Exercise directions >>
From the line with "I recommend compressing" to the line with "in the original", retype every line exactly, including those two, and leave out the rest of the data below.

Supplied data >>
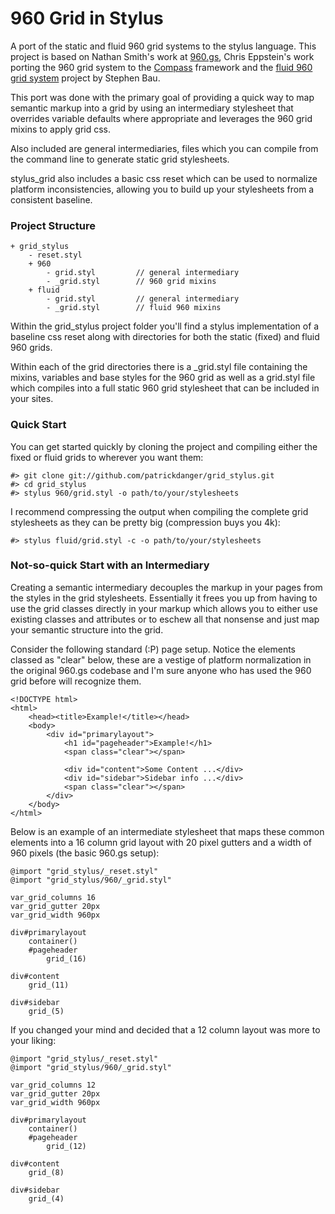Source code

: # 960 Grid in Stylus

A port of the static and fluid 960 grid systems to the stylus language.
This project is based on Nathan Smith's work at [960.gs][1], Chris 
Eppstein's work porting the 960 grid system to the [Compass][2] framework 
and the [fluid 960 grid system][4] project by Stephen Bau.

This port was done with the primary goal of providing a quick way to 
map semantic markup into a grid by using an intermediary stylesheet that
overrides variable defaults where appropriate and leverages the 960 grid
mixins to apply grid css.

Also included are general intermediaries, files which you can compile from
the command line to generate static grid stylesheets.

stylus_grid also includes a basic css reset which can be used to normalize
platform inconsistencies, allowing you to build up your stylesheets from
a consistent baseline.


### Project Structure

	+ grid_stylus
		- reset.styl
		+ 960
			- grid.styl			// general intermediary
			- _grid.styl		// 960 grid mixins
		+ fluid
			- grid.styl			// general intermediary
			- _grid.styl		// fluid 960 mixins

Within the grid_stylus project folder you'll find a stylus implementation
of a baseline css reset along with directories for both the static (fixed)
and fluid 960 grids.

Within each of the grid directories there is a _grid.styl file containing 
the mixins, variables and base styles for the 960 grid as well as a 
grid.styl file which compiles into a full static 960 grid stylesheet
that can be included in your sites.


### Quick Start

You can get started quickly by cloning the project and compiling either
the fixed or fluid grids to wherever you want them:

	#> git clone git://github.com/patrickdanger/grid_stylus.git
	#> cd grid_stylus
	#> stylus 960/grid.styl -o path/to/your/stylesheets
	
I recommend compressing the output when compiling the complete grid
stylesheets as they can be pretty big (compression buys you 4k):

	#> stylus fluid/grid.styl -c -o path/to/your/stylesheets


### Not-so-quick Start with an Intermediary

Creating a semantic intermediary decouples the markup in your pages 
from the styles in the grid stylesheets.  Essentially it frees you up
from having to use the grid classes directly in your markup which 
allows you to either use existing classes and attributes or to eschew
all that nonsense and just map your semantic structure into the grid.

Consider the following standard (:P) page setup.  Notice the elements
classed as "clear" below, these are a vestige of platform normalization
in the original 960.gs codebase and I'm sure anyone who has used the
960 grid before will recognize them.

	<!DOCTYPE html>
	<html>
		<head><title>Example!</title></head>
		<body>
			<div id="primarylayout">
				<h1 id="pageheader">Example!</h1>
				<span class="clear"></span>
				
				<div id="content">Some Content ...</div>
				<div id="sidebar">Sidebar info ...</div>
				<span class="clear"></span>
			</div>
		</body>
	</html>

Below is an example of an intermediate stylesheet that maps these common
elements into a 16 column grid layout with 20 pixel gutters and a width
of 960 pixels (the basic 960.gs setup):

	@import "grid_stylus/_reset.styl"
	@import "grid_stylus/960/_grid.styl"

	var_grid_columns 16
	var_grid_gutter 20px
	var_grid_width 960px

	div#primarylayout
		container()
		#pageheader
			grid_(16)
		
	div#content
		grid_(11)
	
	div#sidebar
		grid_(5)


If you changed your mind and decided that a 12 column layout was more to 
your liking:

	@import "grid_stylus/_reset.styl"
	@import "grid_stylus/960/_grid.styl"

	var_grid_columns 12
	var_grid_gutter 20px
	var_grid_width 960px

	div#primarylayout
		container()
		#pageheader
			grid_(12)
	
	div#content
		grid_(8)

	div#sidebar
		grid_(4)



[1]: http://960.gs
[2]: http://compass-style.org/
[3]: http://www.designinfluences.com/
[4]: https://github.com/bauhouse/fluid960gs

==

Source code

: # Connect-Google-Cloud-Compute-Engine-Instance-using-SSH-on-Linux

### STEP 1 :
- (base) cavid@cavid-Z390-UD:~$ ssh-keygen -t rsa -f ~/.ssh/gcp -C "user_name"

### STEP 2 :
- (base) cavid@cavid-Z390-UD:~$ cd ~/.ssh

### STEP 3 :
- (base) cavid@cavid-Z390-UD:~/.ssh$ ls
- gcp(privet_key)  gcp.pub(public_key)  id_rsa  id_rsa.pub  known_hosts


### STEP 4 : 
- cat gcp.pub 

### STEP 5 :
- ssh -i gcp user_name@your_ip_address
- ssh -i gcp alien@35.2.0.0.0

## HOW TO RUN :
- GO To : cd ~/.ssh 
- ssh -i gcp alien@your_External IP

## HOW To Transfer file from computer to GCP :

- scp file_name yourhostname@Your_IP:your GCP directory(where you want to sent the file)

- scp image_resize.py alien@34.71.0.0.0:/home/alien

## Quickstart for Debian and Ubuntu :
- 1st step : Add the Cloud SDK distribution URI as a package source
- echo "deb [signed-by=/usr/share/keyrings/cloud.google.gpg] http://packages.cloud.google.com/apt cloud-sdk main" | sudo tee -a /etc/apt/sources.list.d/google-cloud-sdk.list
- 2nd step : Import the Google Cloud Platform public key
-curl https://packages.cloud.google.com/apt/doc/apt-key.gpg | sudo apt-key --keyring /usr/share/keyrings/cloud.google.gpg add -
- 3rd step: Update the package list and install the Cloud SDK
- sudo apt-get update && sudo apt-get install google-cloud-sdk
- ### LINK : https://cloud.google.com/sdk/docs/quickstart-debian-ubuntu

* * *

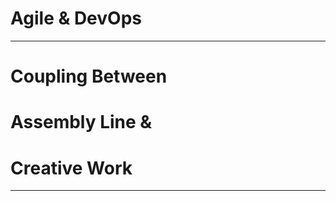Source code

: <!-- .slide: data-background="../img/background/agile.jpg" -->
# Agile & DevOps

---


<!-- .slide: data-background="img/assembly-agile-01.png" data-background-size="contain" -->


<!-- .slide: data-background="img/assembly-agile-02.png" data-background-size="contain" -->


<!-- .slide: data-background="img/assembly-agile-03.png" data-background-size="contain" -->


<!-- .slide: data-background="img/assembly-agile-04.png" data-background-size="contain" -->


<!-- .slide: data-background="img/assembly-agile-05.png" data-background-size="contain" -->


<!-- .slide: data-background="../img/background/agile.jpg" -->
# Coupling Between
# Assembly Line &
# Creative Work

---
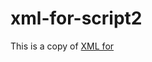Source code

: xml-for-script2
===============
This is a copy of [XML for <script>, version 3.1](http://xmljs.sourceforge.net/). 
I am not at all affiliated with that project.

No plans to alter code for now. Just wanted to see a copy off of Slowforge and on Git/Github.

Answer to this exercise >>
I recommend compressing the output when compiling the complete grid
stylesheets as they can be pretty big (compression buys you 4k):

	#> stylus fluid/grid.styl -c -o path/to/your/stylesheets


### Not-so-quick Start with an Intermediary

Creating a semantic intermediary decouples the markup in your pages 
from the styles in the grid stylesheets.  Essentially it frees you up
from having to use the grid classes directly in your markup which 
allows you to either use existing classes and attributes or to eschew
all that nonsense and just map your semantic structure into the grid.

Consider the following standard (:P) page setup.  Notice the elements
classed as "clear" below, these are a vestige of platform normalization
in the original 960.gs codebase and I'm sure anyone who has used the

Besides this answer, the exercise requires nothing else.